Jon Lester did everything for which the Sox could have hoped once entrusted with an eight-run lead. He logged seven innings and allowed two runs on eight hits while striking out five. Though he hit a batter, he did not walk a batter for the second straight outing, and he filled up the strike zone with 74 of his 107 offerings (69 percent).

“The biggest thing is that I feel really good with my offspeed — my changeup and my curveball,” Lester said of his control, on a night when he acknowledged having to feel his way through the early innings until he got locked into a groove. “I feel like I can throw my curveball, especially tonight, it’s been a while since it’s felt as good as it did tonight. I feel like I can throw my changeup pretty much anytime, and that’s big for me. Anytime I can get an offspeed pitch over early and late in counts, it takes the pressure off my cutter and being really fine with my fastball.”

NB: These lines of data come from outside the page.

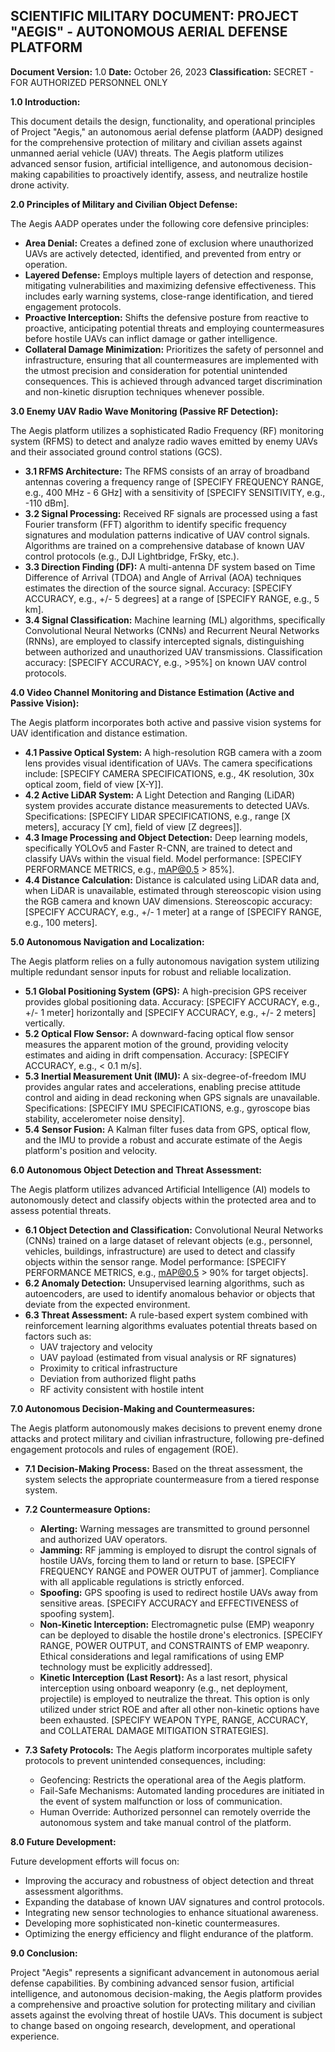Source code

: ## SCIENTIFIC MILITARY DOCUMENT: PROJECT "AEGIS" - AUTONOMOUS AERIAL DEFENSE PLATFORM

**Document Version:** 1.0
**Date:** October 26, 2023
**Classification:** SECRET - FOR AUTHORIZED PERSONNEL ONLY

**1.0 Introduction:**

This document details the design, functionality, and operational principles of Project "Aegis," an autonomous aerial defense platform (AADP) designed for the comprehensive protection of military and civilian assets against unmanned aerial vehicle (UAV) threats.  The Aegis platform utilizes advanced sensor fusion, artificial intelligence, and autonomous decision-making capabilities to proactively identify, assess, and neutralize hostile drone activity.

**2.0 Principles of Military and Civilian Object Defense:**

The Aegis AADP operates under the following core defensive principles:

*   **Area Denial:** Creates a defined zone of exclusion where unauthorized UAVs are actively detected, identified, and prevented from entry or operation.
*   **Layered Defense:** Employs multiple layers of detection and response, mitigating vulnerabilities and maximizing defensive effectiveness. This includes early warning systems, close-range identification, and tiered engagement protocols.
*   **Proactive Interception:**  Shifts the defensive posture from reactive to proactive, anticipating potential threats and employing countermeasures before hostile UAVs can inflict damage or gather intelligence.
*   **Collateral Damage Minimization:**  Prioritizes the safety of personnel and infrastructure, ensuring that all countermeasures are implemented with the utmost precision and consideration for potential unintended consequences.  This is achieved through advanced target discrimination and non-kinetic disruption techniques whenever possible.

**3.0 Enemy UAV Radio Wave Monitoring (Passive RF Detection):**

The Aegis platform utilizes a sophisticated Radio Frequency (RF) monitoring system (RFMS) to detect and analyze radio waves emitted by enemy UAVs and their associated ground control stations (GCS).

*   **3.1  RFMS Architecture:** The RFMS consists of an array of broadband antennas covering a frequency range of [SPECIFY FREQUENCY RANGE, e.g., 400 MHz - 6 GHz] with a sensitivity of [SPECIFY SENSITIVITY, e.g., -110 dBm].
*   **3.2  Signal Processing:** Received RF signals are processed using a fast Fourier transform (FFT) algorithm to identify specific frequency signatures and modulation patterns indicative of UAV control signals.  Algorithms are trained on a comprehensive database of known UAV control protocols (e.g., DJI Lightbridge, FrSky, etc.).
*   **3.3  Direction Finding (DF):** A multi-antenna DF system based on Time Difference of Arrival (TDOA) and Angle of Arrival (AOA) techniques estimates the direction of the source signal.  Accuracy:  [SPECIFY ACCURACY, e.g., +/- 5 degrees] at a range of [SPECIFY RANGE, e.g., 5 km].
*   **3.4  Signal Classification:**  Machine learning (ML) algorithms, specifically Convolutional Neural Networks (CNNs) and Recurrent Neural Networks (RNNs), are employed to classify intercepted signals, distinguishing between authorized and unauthorized UAV transmissions.  Classification accuracy: [SPECIFY ACCURACY, e.g., >95%] on known UAV control protocols.

**4.0 Video Channel Monitoring and Distance Estimation (Active and Passive Vision):**

The Aegis platform incorporates both active and passive vision systems for UAV identification and distance estimation.

*   **4.1  Passive Optical System:** A high-resolution RGB camera with a zoom lens provides visual identification of UAVs. The camera specifications include: [SPECIFY CAMERA SPECIFICATIONS, e.g., 4K resolution, 30x optical zoom, field of view [X-Y]].
*   **4.2  Active LiDAR System:** A Light Detection and Ranging (LiDAR) system provides accurate distance measurements to detected UAVs. Specifications: [SPECIFY LIDAR SPECIFICATIONS, e.g., range [X meters], accuracy [Y cm], field of view [Z degrees]].
*   **4.3  Image Processing and Object Detection:** Deep learning models, specifically YOLOv5 and Faster R-CNN, are trained to detect and classify UAVs within the visual field.  Model performance: [SPECIFY PERFORMANCE METRICS, e.g., mAP@0.5 > 85%].
*   **4.4  Distance Calculation:** Distance is calculated using LiDAR data and, when LiDAR is unavailable, estimated through stereoscopic vision using the RGB camera and known UAV dimensions.  Stereoscopic accuracy: [SPECIFY ACCURACY, e.g., +/- 1 meter] at a range of [SPECIFY RANGE, e.g., 100 meters].

**5.0 Autonomous Navigation and Localization:**

The Aegis platform relies on a fully autonomous navigation system utilizing multiple redundant sensor inputs for robust and reliable localization.

*   **5.1  Global Positioning System (GPS):** A high-precision GPS receiver provides global positioning data. Accuracy: [SPECIFY ACCURACY, e.g., +/- 1 meter] horizontally and [SPECIFY ACCURACY, e.g., +/- 2 meters] vertically.
*   **5.2  Optical Flow Sensor:** A downward-facing optical flow sensor measures the apparent motion of the ground, providing velocity estimates and aiding in drift compensation. Accuracy: [SPECIFY ACCURACY, e.g., < 0.1 m/s].
*   **5.3  Inertial Measurement Unit (IMU):** A six-degree-of-freedom IMU provides angular rates and accelerations, enabling precise attitude control and aiding in dead reckoning when GPS signals are unavailable.  Specifications: [SPECIFY IMU SPECIFICATIONS, e.g., gyroscope bias stability, accelerometer noise density].
*   **5.4  Sensor Fusion:** A Kalman filter fuses data from GPS, optical flow, and the IMU to provide a robust and accurate estimate of the Aegis platform's position and velocity.

**6.0 Autonomous Object Detection and Threat Assessment:**

The Aegis platform utilizes advanced Artificial Intelligence (AI) models to autonomously detect and classify objects within the protected area and to assess potential threats.

*   **6.1  Object Detection and Classification:** Convolutional Neural Networks (CNNs) trained on a large dataset of relevant objects (e.g., personnel, vehicles, buildings, infrastructure) are used to detect and classify objects within the sensor range.  Model performance: [SPECIFY PERFORMANCE METRICS, e.g., mAP@0.5 > 90% for target objects].
*   **6.2  Anomaly Detection:** Unsupervised learning algorithms, such as autoencoders, are used to identify anomalous behavior or objects that deviate from the expected environment.
*   **6.3  Threat Assessment:** A rule-based expert system combined with reinforcement learning algorithms evaluates potential threats based on factors such as:
    *   UAV trajectory and velocity
    *   UAV payload (estimated from visual analysis or RF signatures)
    *   Proximity to critical infrastructure
    *   Deviation from authorized flight paths
    *   RF activity consistent with hostile intent

**7.0 Autonomous Decision-Making and Countermeasures:**

The Aegis platform autonomously makes decisions to prevent enemy drone attacks and protect military and civilian infrastructure, following pre-defined engagement protocols and rules of engagement (ROE).

*   **7.1  Decision-Making Process:** Based on the threat assessment, the system selects the appropriate countermeasure from a tiered response system.
*   **7.2  Countermeasure Options:**
    *   **Alerting:**  Warning messages are transmitted to ground personnel and authorized UAV operators.
    *   **Jamming:**  RF jamming is employed to disrupt the control signals of hostile UAVs, forcing them to land or return to base.  [SPECIFY FREQUENCY RANGE and POWER OUTPUT of jammer].  Compliance with all applicable regulations is strictly enforced.
    *   **Spoofing:**  GPS spoofing is used to redirect hostile UAVs away from sensitive areas.  [SPECIFY ACCURACY and EFFECTIVENESS of spoofing system].
    *   **Non-Kinetic Interception:**  Electromagnetic pulse (EMP) weaponry can be deployed to disable the hostile drone's electronics.  [SPECIFY RANGE, POWER OUTPUT, and CONSTRAINTS of EMP weaponry. Ethical considerations and legal ramifications of using EMP technology must be explicitly addressed].
    *   **Kinetic Interception (Last Resort):**  As a last resort, physical interception using onboard weaponry (e.g., net deployment, projectile) is employed to neutralize the threat.  This option is only utilized under strict ROE and after all other non-kinetic options have been exhausted.  [SPECIFY WEAPON TYPE, RANGE, ACCURACY, and COLLATERAL DAMAGE MITIGATION STRATEGIES].

*   **7.3  Safety Protocols:** The Aegis platform incorporates multiple safety protocols to prevent unintended consequences, including:
    *   Geofencing: Restricts the operational area of the Aegis platform.
    *   Fail-Safe Mechanisms:  Automated landing procedures are initiated in the event of system malfunction or loss of communication.
    *   Human Override:  Authorized personnel can remotely override the autonomous system and take manual control of the platform.

**8.0 Future Development:**

Future development efforts will focus on:

*   Improving the accuracy and robustness of object detection and threat assessment algorithms.
*   Expanding the database of known UAV signatures and control protocols.
*   Integrating new sensor technologies to enhance situational awareness.
*   Developing more sophisticated non-kinetic countermeasures.
*   Optimizing the energy efficiency and flight endurance of the platform.

**9.0 Conclusion:**

Project "Aegis" represents a significant advancement in autonomous aerial defense capabilities.  By combining advanced sensor fusion, artificial intelligence, and autonomous decision-making, the Aegis platform provides a comprehensive and proactive solution for protecting military and civilian assets against the evolving threat of hostile UAVs. This document is subject to change based on ongoing research, development, and operational experience.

He is now 4-0 with a 1.94 ERA in six starts following a Red Sox loss this year. He also surpassed Josh Beckett for sole possession of fifth place on the Red Sox’ all-time strikeout leaderboard with 1,110 punchouts for the club.

“That’s pretty cool,” Lester said of the milestone. “It’s not something that’s what you play for. I play to win games and hopefully win World Series. If it just so happens along the way your name moves along those lists, then great. Obviously it’s an honor when you guys bring that stuff up. I don’t really pay attention to it. It’s an honor to be with those names that I’m sure are still ahead of me, and hopefully I can keep pitching, and hopefully we can bring more World Series here.”

Lester is 6-0 for the first time in his career. He improved to 4-1 with a 2.25 ERA at Tropicana Field in six starts since the start of the 2009 season — the best ERA of any pitcher with at least four starts at the facility.

WHAT WENT WRONG FOR THE RED SOX

Shane Victorino‘s 0-for-6 night included an 0-for-3 against left-handed pitchers. Victorino — who entered this season enjoying considerably greater success against southpaws than righties — is now hitting .227/.277/.318 against lefties. He was the only Sox starter to neither score nor drive in a run.

— Though Jarrod Saltalamacchia crushed a ball to deep left-center, Desmond Jennings tracked it down, and Saltalamacchia otherwise failed to make contact (two strikeouts and a walk) in his other three plate appearances. He thus had his five-game hitting streak snapped.